VMWare's high availability feature (a highly desired feature for any data center) won't work across different CPU architectures, so unless you are replacing your entire stack and not just adding server(s) then you have to stick with the architecture you already have in place.

ocdtrekkie · on Jan 9, 2019

Indeed, AMD's best in would be at the larger scale end, where someone might add whole sites at a time and choose AMD for a new datacenter, since inter-site live vMotion is pretty unusual.

neuromancer2701 · on Jan 9, 2019

These aren't "different CPU architectures". They would all be x86-64 so unless VMware uses some specific Intel feature it shouldn't be a problem.

hitpointdrew · on Jan 9, 2019

I have been a Sys Admin for 7 years. It is a problem, vmotion won't work going from AMD to Intel or vice versa (at least not in any official way). In fact it is highly suggested when building ESXi stacks that you get the exact same model CPU for each server.

https://communities.vmware.com/thread/305792 https://www.v-front.de/2013/04/how-to-vmotion-from-intel-to-...

nl · on Jan 10, 2019

No, Intel FlexMigration and AMD-V Extended Migration architectures are different, and vMotion isn't supported across them.

EVC does not allow for migration with vMotion between Intel and AMD processors.[1]

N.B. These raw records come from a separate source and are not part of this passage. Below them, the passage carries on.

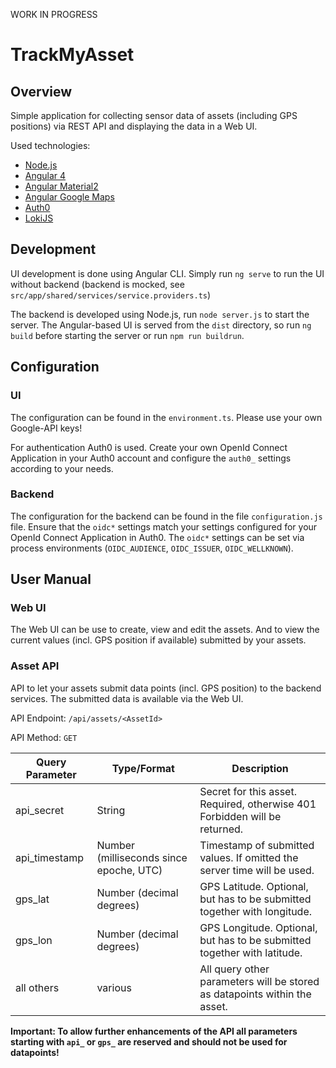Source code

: WORK IN PROGRESS

# TrackMyAsset

## Overview
Simple application for collecting sensor data of assets (including GPS positions) via REST API and displaying the data in a Web UI.

Used technologies:
* [Node.js](https://nodejs.org/en/)
* [Angular 4](https://angular.io/)
* [Angular Material2](https://github.com/angular/material2) 
* [Angular Google Maps](https://angular-maps.com/)
* [Auth0](https://auth0.com/)
* [LokiJS](http://lokijs.org/#/)

## Development

UI development is done using Angular CLI. Simply run `ng serve` to run the UI without backend (backend is mocked, see `src/app/shared/services/service.providers.ts`)

The backend is developed using Node.js, run `node server.js` to start the server. The Angular-based UI is served from the `dist` directory, so run `ng build` before starting the server or run `npm run buildrun`.

## Configuration

### UI
The configuration can be found in the `environment.ts`. Please use your own Google-API keys! 

For authentication Auth0 is used. Create your own OpenId Connect Application in your Auth0 account and configure the `auth0_` settings according to your needs.

### Backend
The configuration for the backend can be found in the file `configuration.js` file. Ensure that the `oidc*` settings match your settings configured for your OpenId Connect Application in Auth0. The `oidc*` settings can be set via process environments (`OIDC_AUDIENCE`, `OIDC_ISSUER`, `OIDC_WELLKNOWN`).

## User Manual

### Web UI

The Web UI can be use to create, view and edit the assets. And to view the current values (incl. GPS position if
available) submitted by your assets.

### Asset API

API to let your assets submit data points (incl. GPS position) to the backend services. The submitted data is available via the Web UI.

API Endpoint: `/api/assets/<AssetId>`

API Method: `GET`



|Query Parameter|Type/Format|Description|
|---------|-----------|-----------|
|api_secret | String | Secret for this asset. Required, otherwise 401 Forbidden will be returned.|
|api_timestamp | Number (milliseconds since epoche, UTC) | Timestamp of submitted values. If omitted the server time will be used.|
|gps_lat| Number (decimal degrees)| GPS Latitude. Optional, but has to be submitted together with longitude.|
|gps_lon| Number (decimal degrees) | GPS Longitude. Optional, but has to be submitted together with latitude.|
|all others| various | All query other parameters will be stored as datapoints within the asset. |

**Important: To allow further enhancements of the API all parameters starting with `api_` or `gps_` are reserved and should not be used for datapoints!**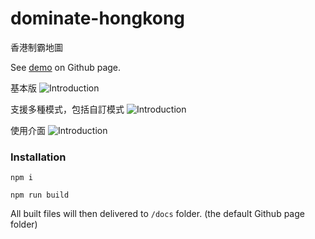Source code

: # dominate-hongkong
香港制霸地圖

See [demo](https://shawtim.github.io/dominate-hongkong/) on Github page.

基本版
![Introduction](https://shawtim.github.io/dominate-hongkong/intro.png)

支援多種模式，包括自訂模式
![Introduction](https://shawtim.github.io/dominate-hongkong/intro1.png)

使用介面
![Introduction](https://shawtim.github.io/dominate-hongkong/intro2.png)

### Installation
`npm i`

`npm run build`

All built files will then delivered to `/docs` folder. (the default Github page folder)
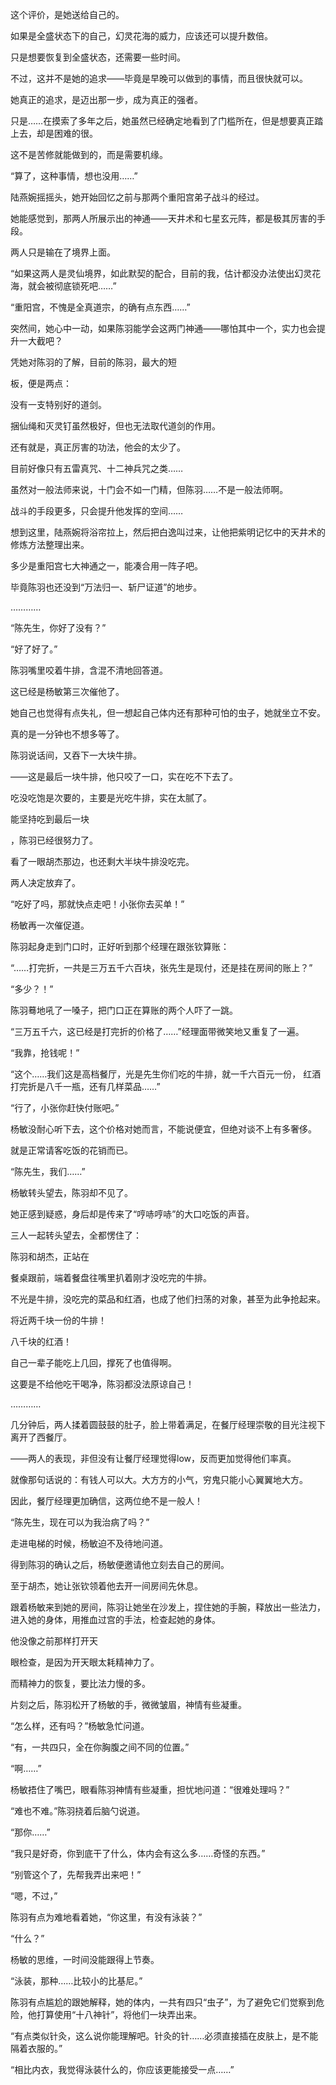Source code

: 这个评价，是她送给自己的。

如果是全盛状态下的自己，幻灵花海的威力，应该还可以提升数倍。

只是想要恢复到全盛状态，还需要一些时间。

不过，这并不是她的追求——毕竟是早晚可以做到的事情，而且很快就可以。

她真正的追求，是迈出那一步，成为真正的强者。

只是……在摸索了多年之后，她虽然已经确定地看到了门槛所在，但是想要真正踏上去，却是困难的很。

这不是苦修就能做到的，而是需要机缘。

“算了，这种事情，想也没用……”

陆燕婉摇摇头，她开始回忆之前与那两个重阳宫弟子战斗的经过。

她能感觉到，那两人所展示出的神通——天井术和七星玄元阵，都是极其厉害的手段。

两人只是输在了境界上面。

“如果这两人是灵仙境界，如此默契的配合，目前的我，估计都没办法使出幻灵花海，就会被彻底锁死吧……”

“重阳宫，不愧是全真道宗，的确有点东西……”

突然间，她心中一动，如果陈羽能学会这两门神通——哪怕其中一个，实力也会提升一大截吧？

凭她对陈羽的了解，目前的陈羽，最大的短

板，便是两点：

没有一支特别好的道剑。

捆仙绳和灭灵钉虽然极好，但也无法取代道剑的作用。

还有就是，真正厉害的功法，他会的太少了。

目前好像只有五雷真咒、十二神兵咒之类……

虽然对一般法师来说，十门会不如一门精，但陈羽……不是一般法师啊。

战斗的手段更多，只会提升他发挥的空间……

想到这里，陆燕婉将浴帘拉上，然后把白逸叫过来，让他把紫明记忆中的天井术的修炼方法整理出来。

多少是重阳宫七大神通之一，能凑合用一阵子吧。

毕竟陈羽也还没到“万法归一、斩尸证道”的地步。

…………

“陈先生，你好了没有？”

“好了好了。”

陈羽嘴里咬着牛排，含混不清地回答道。

这已经是杨敏第三次催他了。

她自己也觉得有点失礼，但一想起自己体内还有那种可怕的虫子，她就坐立不安。

真的是一分钟也不想多等了。

陈羽说话间，又吞下一大块牛排。

——这是最后一块牛排，他只咬了一口，实在吃不下去了。

吃没吃饱是次要的，主要是光吃牛排，实在太腻了。

能坚持吃到最后一块

，陈羽已经很努力了。

看了一眼胡杰那边，也还剩大半块牛排没吃完。

两人决定放弃了。

“吃好了吗，那就快点走吧！小张你去买单！”

杨敏再一次催促道。

陈羽起身走到门口时，正好听到那个经理在跟张钦算账：

“……打完折，一共是三万五千六百块，张先生是现付，还是挂在房间的账上？”

“多少？！”

陈羽蓦地吼了一嗓子，把门口正在算账的两个人吓了一跳。

“三万五千六，这已经是打完折的价格了……”经理面带微笑地又重复了一遍。

“我靠，抢钱呢！”

“这个……我们这是高档餐厅，光是先生你们吃的牛排，就一千六百元一份， 红酒打完折是八千一瓶，还有几样菜品……”

“行了，小张你赶快付账吧。”

杨敏没耐心听下去，这个价格对她而言，不能说便宜，但绝对谈不上有多奢侈。

就是正常请客吃饭的花销而已。

“陈先生，我们……”

杨敏转头望去，陈羽却不见了。

她正感到疑惑，身后却是传来了“哼哧哼哧”的大口吃饭的声音。

三人一起转头望去，全都愣住了：

陈羽和胡杰，正站在

餐桌跟前，端着餐盘往嘴里扒着刚才没吃完的牛排。

不光是牛排，没吃完的菜品和红酒，也成了他们扫荡的对象，甚至为此争抢起来。

将近两千块一份的牛排！

八千块的红酒！

自己一辈子能吃上几回，撑死了也值得啊。

这要是不给他吃干喝净，陈羽都没法原谅自己！

…………

几分钟后，两人揉着圆鼓鼓的肚子，脸上带着满足，在餐厅经理崇敬的目光注视下离开了西餐厅。

——两人的表现，非但没有让餐厅经理觉得low，反而更加觉得他们率真。

就像那句话说的：有钱人可以大。大方方的小气，穷鬼只能小心翼翼地大方。

因此，餐厅经理更加确信，这两位绝不是一般人！

“陈先生，现在可以为我治病了吗？”

走进电梯的时候，杨敏迫不及待地问道。

得到陈羽的确认之后，杨敏便邀请他立刻去自己的房间。

至于胡杰，她让张钦领着他去开一间房间先休息。

跟着杨敏来到她的房间，陈羽让她坐在沙发上，捏住她的手腕，释放出一些法力，进入她的身体，用推血过宫的手法，检查起她的身体。

他没像之前那样打开天

眼检查，是因为开天眼太耗精神力了。

而精神力的恢复，要比法力慢的多。

片刻之后，陈羽松开了杨敏的手，微微皱眉，神情有些凝重。

“怎么样，还有吗？”杨敏急忙问道。

“有，一共四只，全在你胸腹之间不同的位置。”

“啊……”

杨敏捂住了嘴巴，眼看陈羽神情有些凝重，担忧地问道：“很难处理吗？”

“难也不难。”陈羽挠着后脑勺说道。

“那你……”

“我只是好奇，你到底干了什么，体内会有这么多……奇怪的东西。”

“别管这个了，先帮我弄出来吧！”

“嗯，不过，”

陈羽有点为难地看着她，“你这里，有没有泳装？”

“什么？”

杨敏的思维，一时间没能跟得上节奏。

“泳装，那种……比较小的比基尼。”

陈羽有点尴尬的跟她解释，她的体内，一共有四只“虫子”，为了避免它们觉察到危险，他打算使用“十八神针”，将他们一块弄出来。

“有点类似针灸，这么说你能理解吧。针灸的针……必须直接插在皮肤上，是不能隔着衣服的。”

“相比内衣，我觉得泳装什么的，你应该更能接受一点……”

This isn't really that surprising. x86-64 is standard, but extensions aren't. Eg, here's some of the new extrnsion in Zen vs Steamroller: Compared to the AMD Opteron™ "Steamroller" EVC mode, this EVC mode exposes additional CPU features including RDRAND, SMEP, AVX2, BMI2, MOVBE, ADX, RDSEED, SMAP, CLFLUSHOPT, XSAVES, XSAVEC, SHA, and CLZERO [1]

[1] https://kb.vmware.com/s/article/1003212

Xylakant · on Jan 9, 2019

A project that I currently work on procured new hardware and one of the constraints for the selection was that pretty much exactly the same hardware must be available in three years. So this one will be buying intel for the foreseeable future.

I don’t consider that an unusual constraint.

dijit · on Jan 9, 2019

> nobody is going to say "but we've used Intel for a decade, how can we suddenly switch to AMD?!".

Actually, that is the case, it will take about 1-2 hardware generations of customers _asking_ for AMD before it's featured prominently by any vendor (except the extreme ones like SuperMicro)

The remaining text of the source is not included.